Dataset entries:
· · · · · · ·
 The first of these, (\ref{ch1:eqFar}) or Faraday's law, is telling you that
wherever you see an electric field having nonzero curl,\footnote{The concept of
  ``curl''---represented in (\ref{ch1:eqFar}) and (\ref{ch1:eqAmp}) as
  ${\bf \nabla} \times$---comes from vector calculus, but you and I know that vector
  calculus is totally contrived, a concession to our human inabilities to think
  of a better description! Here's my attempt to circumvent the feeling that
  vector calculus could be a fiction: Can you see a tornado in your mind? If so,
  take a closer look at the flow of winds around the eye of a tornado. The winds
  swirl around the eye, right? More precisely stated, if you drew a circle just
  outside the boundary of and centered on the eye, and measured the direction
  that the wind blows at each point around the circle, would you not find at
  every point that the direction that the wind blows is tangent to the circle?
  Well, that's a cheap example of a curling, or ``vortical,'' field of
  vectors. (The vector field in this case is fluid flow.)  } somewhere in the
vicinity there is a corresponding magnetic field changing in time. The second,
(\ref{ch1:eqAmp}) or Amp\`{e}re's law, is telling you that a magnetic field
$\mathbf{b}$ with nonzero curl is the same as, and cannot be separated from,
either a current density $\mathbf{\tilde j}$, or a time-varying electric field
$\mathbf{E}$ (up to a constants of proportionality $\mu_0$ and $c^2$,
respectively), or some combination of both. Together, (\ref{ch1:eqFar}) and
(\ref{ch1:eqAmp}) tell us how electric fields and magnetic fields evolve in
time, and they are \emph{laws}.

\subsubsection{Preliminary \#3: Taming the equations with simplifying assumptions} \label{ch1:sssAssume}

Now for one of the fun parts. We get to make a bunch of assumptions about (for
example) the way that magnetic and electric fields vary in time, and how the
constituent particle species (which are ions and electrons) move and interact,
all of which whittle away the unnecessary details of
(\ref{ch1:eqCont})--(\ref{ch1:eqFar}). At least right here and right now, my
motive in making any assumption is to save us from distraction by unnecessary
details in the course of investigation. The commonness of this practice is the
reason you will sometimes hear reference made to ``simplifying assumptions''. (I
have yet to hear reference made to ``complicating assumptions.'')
· · · · · · ·
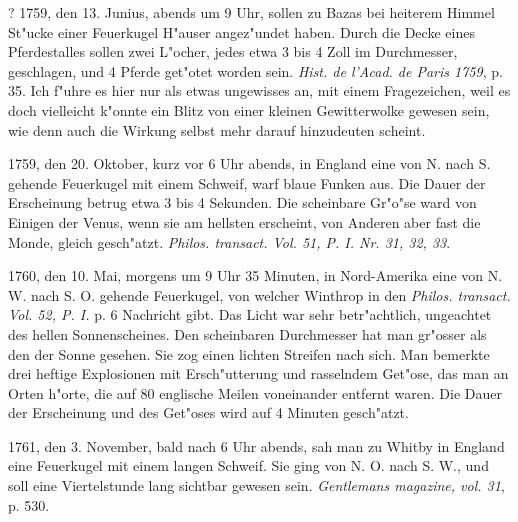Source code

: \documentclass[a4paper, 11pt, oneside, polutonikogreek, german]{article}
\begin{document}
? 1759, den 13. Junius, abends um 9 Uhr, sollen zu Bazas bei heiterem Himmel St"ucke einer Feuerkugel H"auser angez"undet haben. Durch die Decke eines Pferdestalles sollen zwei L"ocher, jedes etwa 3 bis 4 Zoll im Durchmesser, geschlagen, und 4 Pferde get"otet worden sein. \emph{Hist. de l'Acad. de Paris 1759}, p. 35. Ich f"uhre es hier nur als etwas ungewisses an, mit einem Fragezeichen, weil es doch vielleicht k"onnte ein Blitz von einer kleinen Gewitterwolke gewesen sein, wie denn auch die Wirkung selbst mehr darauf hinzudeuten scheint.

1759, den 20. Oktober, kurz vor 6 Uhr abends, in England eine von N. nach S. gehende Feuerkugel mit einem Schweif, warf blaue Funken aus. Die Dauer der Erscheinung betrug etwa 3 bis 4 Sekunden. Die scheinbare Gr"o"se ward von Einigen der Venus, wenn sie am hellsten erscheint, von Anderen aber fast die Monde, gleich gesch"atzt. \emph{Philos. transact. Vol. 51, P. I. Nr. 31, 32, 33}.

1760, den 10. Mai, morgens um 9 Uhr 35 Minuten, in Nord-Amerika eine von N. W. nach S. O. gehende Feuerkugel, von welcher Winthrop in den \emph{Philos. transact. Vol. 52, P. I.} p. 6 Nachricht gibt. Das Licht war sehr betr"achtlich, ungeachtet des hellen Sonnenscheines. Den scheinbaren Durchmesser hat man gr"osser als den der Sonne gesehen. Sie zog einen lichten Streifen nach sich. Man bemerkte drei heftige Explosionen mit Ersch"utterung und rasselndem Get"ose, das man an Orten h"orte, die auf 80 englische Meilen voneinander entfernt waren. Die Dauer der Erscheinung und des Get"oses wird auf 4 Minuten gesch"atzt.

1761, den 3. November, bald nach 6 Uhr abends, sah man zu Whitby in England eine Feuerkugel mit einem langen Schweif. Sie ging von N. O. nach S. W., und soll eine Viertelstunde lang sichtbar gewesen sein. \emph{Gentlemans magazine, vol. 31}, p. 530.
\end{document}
· · · · · · ·
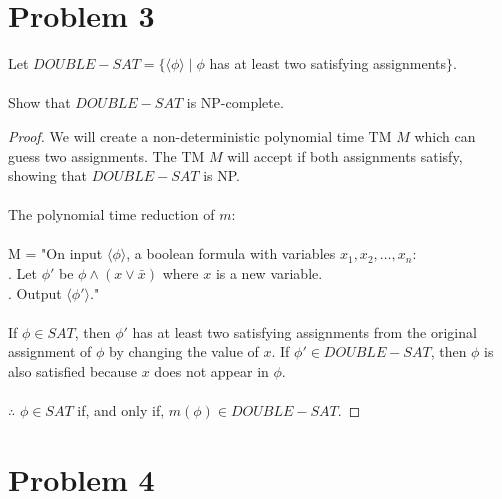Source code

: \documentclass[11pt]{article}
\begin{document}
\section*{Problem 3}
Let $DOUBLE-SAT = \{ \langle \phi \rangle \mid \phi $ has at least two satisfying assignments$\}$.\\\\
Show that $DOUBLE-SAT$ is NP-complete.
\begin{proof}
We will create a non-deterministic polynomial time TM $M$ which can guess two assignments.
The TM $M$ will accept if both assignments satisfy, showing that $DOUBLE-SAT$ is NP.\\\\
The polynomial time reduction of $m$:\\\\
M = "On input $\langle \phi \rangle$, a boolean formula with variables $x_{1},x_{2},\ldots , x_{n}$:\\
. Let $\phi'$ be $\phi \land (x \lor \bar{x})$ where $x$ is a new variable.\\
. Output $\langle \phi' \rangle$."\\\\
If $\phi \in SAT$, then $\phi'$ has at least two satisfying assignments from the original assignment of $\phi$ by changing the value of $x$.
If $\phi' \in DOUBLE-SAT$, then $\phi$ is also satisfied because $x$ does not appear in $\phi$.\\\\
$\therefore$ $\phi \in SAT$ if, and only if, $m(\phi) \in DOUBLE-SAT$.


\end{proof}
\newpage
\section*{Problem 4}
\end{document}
· · · · · · ·
* Instructions to follow *
In the records above, find each line with the word "from" and copy it out.

* Answer area *
  ${\bf \nabla} \times$---comes from vector calculus, but you and I know that vector
$\mathbf{b}$ with nonzero curl is the same as, and cannot be separated from,
motive in making any assumption is to save us from distraction by unnecessary
If $\phi \in SAT$, then $\phi'$ has at least two satisfying assignments from the original assignment of $\phi$ by changing the value of $x$.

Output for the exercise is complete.